START Extracted records

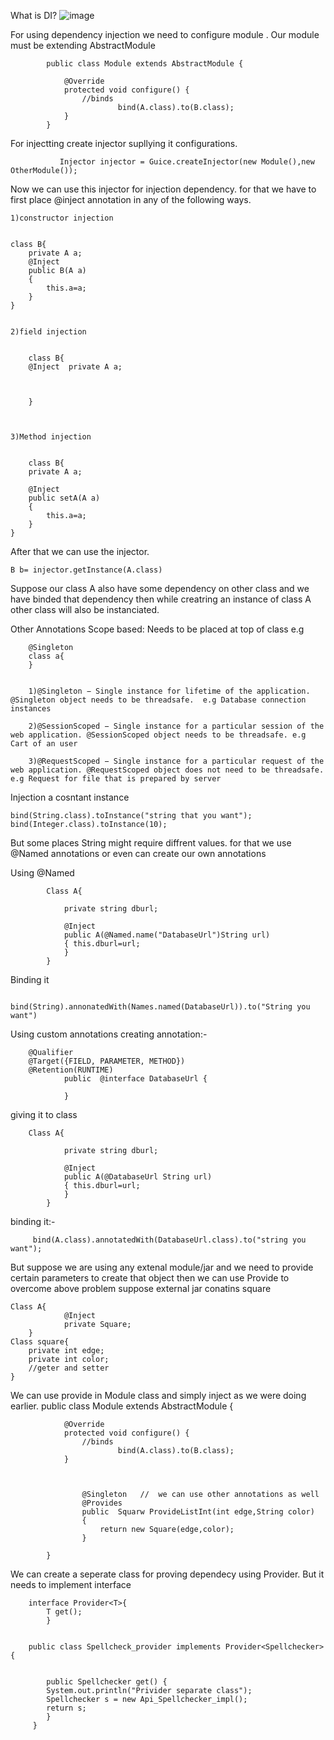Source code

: What is DI?
![image](https://cdn-media-1.freecodecamp.org/images/1*TF-VdAgPfcD497kAW77Ukg.png)


For using dependency injection we need to configure module . Our module must be extending AbstractModule


			public class Module extends AbstractModule {
			    
			    @Override
			    protected void configure() {
			    	//binds 
			    	        bind(A.class).to(B.class);
			    } 
			}

For injectting create injector supllying it configurations.
		       
		       
		       Injector injector = Guice.createInjector(new Module(),new OtherModule());
Now we can use this injector for injection dependency.
for that we have to first place @inject annotation in any of the following ways.

	1)constructor injection


	class B{
		private A a;
		@Inject  
		public B(A a)
		{
			this.a=a;
		}
	}


	2)field injection
	

		class B{
		@Inject  private A a;
		


		}



	3)Method injection
	

		class B{
		private A a;

		@Inject  
		public setA(A a)
		{
			this.a=a;
		}
	}
		
After that we can use the injector.
	

	B b= injector.getInstance(A.class)


Suppose our class A also have some dependency on other class and we have binded that dependency then while creatring an instance of class A other class will also be instanciated.


Other Annotations
Scope based: Needs to be placed at top of class e.g
		
		@Singleton
		class a{
		}

	
		1)@Singleton − Single instance for lifetime of the application. @Singleton object needs to be threadsafe.  e.g Database connection instances

		2)@SessionScoped − Single instance for a particular session of the web application. @SessionScoped object needs to be threadsafe. e.g Cart of an user

		3)@RequestScoped − Single instance for a particular request of the web application. @RequestScoped object does not need to be threadsafe. e.g Request for file that is prepared by server



Injection a cosntant instance
	

	bind(String.class).toInstance("string that you want");
	bind(Integer.class).toInstance(10);

But some places String might require diffrent values. for that we use @Named annotations or even can create our own annotations

Using @Named

	

			Class A{
				
				private string dburl;

				@Inject
				public A(@Named.name("DatabaseUrl")String url)
				{ this.dburl=url;	
				}
			}

	
Binding it 	
			
			 bind(String).annonatedWith(Names.named(DatabaseUrl)).to("String you want")

Using custom annotations
	 creating annotation:-
		

		@Qualifier
		@Target({FIELD, PARAMETER, METHOD})
		@Retention(RUNTIME)
				public  @interface DatabaseUrl {
				
				}

giving it  to class
		

		Class A{
				
				private string dburl;

				@Inject
				public A(@DatabaseUrl String url)
				{ this.dburl=url;	
				}
			}

binding it:-
		


		 bind(A.class).annotatedWith(DatabaseUrl.class).to("string you want");
	

But suppose we are using any extenal module/jar and we need to provide certain parameters to create that object
then we can use Provide to overcome above problem 
	suppose external jar conatins square
	
	

	Class A{
				@Inject
				private Square;
		}
	Class square{
		private int edge;
		private int color;
		//geter and setter
	}
	
		

We can use provide in Module class and simply inject as we were doing earlier.
				public class Module extends AbstractModule {
			    
	

			    @Override
			    protected void configure() {
			    	//binds 
			    	        bind(A.class).to(B.class);
			    } 

	

			        @Singleton   //  we can use other annotations as well
				    @Provides
				    public  Squarw ProvideListInt(int edge,String color)
				    {
				    	return new Square(edge,color);
				    }

			}

We can create a seperate class for proving dependecy using Provider. But it needs to implement interface


		interface Provider<T>{
			T get();
			}
	

		public class Spellcheck_provider implements Provider<Spellchecker> {


		    public Spellchecker get() {
			System.out.println("Privider separate class");
			Spellchecker s = new Api_Spellchecker_impl();
			return s;
		    }
		 }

END Extracted records

The records above need to be given again exactly. Omit the pictures.

**Written response**
Source code

: What is DI?
![image](https://cdn-media-1.freecodecamp.org/images/1*TF-VdAgPfcD497kAW77Ukg.png)


For using dependency injection we need to configure module . Our module must be extending AbstractModule


			public class Module extends AbstractModule {
			    
			    @Override
			    protected void configure() {
			    	//binds 
			    	        bind(A.class).to(B.class);
			    } 
			}

For injectting create injector supllying it configurations.
		       
		       
		       Injector injector = Guice.createInjector(new Module(),new OtherModule());
Now we can use this injector for injection dependency.
for that we have to first place @inject annotation in any of the following ways.

	1)constructor injection


	class B{
		private A a;
		@Inject  
		public B(A a)
		{
			this.a=a;
		}
	}


	2)field injection
	

		class B{
		@Inject  private A a;
		


		}



	3)Method injection
	

		class B{
		private A a;

		@Inject  
		public setA(A a)
		{
			this.a=a;
		}
	}
		
After that we can use the injector.
	

	B b= injector.getInstance(A.class)


Suppose our class A also have some dependency on other class and we have binded that dependency then while creatring an instance of class A other class will also be instanciated.


Other Annotations
Scope based: Needs to be placed at top of class e.g
		
		@Singleton
		class a{
		}

	
		1)@Singleton − Single instance for lifetime of the application. @Singleton object needs to be threadsafe.  e.g Database connection instances

		2)@SessionScoped − Single instance for a particular session of the web application. @SessionScoped object needs to be threadsafe. e.g Cart of an user

		3)@RequestScoped − Single instance for a particular request of the web application. @RequestScoped object does not need to be threadsafe. e.g Request for file that is prepared by server



Injection a cosntant instance
	

	bind(String.class).toInstance("string that you want");
	bind(Integer.class).toInstance(10);

But some places String might require diffrent values. for that we use @Named annotations or even can create our own annotations

Using @Named

	

			Class A{
				
				private string dburl;

				@Inject
				public A(@Named.name("DatabaseUrl")String url)
				{ this.dburl=url;	
				}
			}

	
Binding it 	
			
			 bind(String).annonatedWith(Names.named(DatabaseUrl)).to("String you want")

Using custom annotations
	 creating annotation:-
		

		@Qualifier
		@Target({FIELD, PARAMETER, METHOD})
		@Retention(RUNTIME)
				public  @interface DatabaseUrl {
				
				}

giving it  to class
		

		Class A{
				
				private string dburl;

				@Inject
				public A(@DatabaseUrl String url)
				{ this.dburl=url;	
				}
			}

binding it:-
		


		 bind(A.class).annotatedWith(DatabaseUrl.class).to("string you want");
	

But suppose we are using any extenal module/jar and we need to provide certain parameters to create that object
then we can use Provide to overcome above problem 
	suppose external jar conatins square
	
	

	Class A{
				@Inject
				private Square;
		}
	Class square{
		private int edge;
		private int color;
		//geter and setter
	}
	
		

We can use provide in Module class and simply inject as we were doing earlier.
				public class Module extends AbstractModule {
			    
	

			    @Override
			    protected void configure() {
			    	//binds 
			    	        bind(A.class).to(B.class);
			    } 

	

			        @Singleton   //  we can use other annotations as well
				    @Provides
				    public  Squarw ProvideListInt(int edge,String color)
				    {
				    	return new Square(edge,color);
				    }

			}

We can create a seperate class for proving dependecy using Provider. But it needs to implement interface


		interface Provider<T>{
			T get();
			}
	

		public class Spellcheck_provider implements Provider<Spellchecker> {


		    public Spellchecker get() {
			System.out.println("Privider separate class");
			Spellchecker s = new Api_Spellchecker_impl();
			return s;
		    }
		 }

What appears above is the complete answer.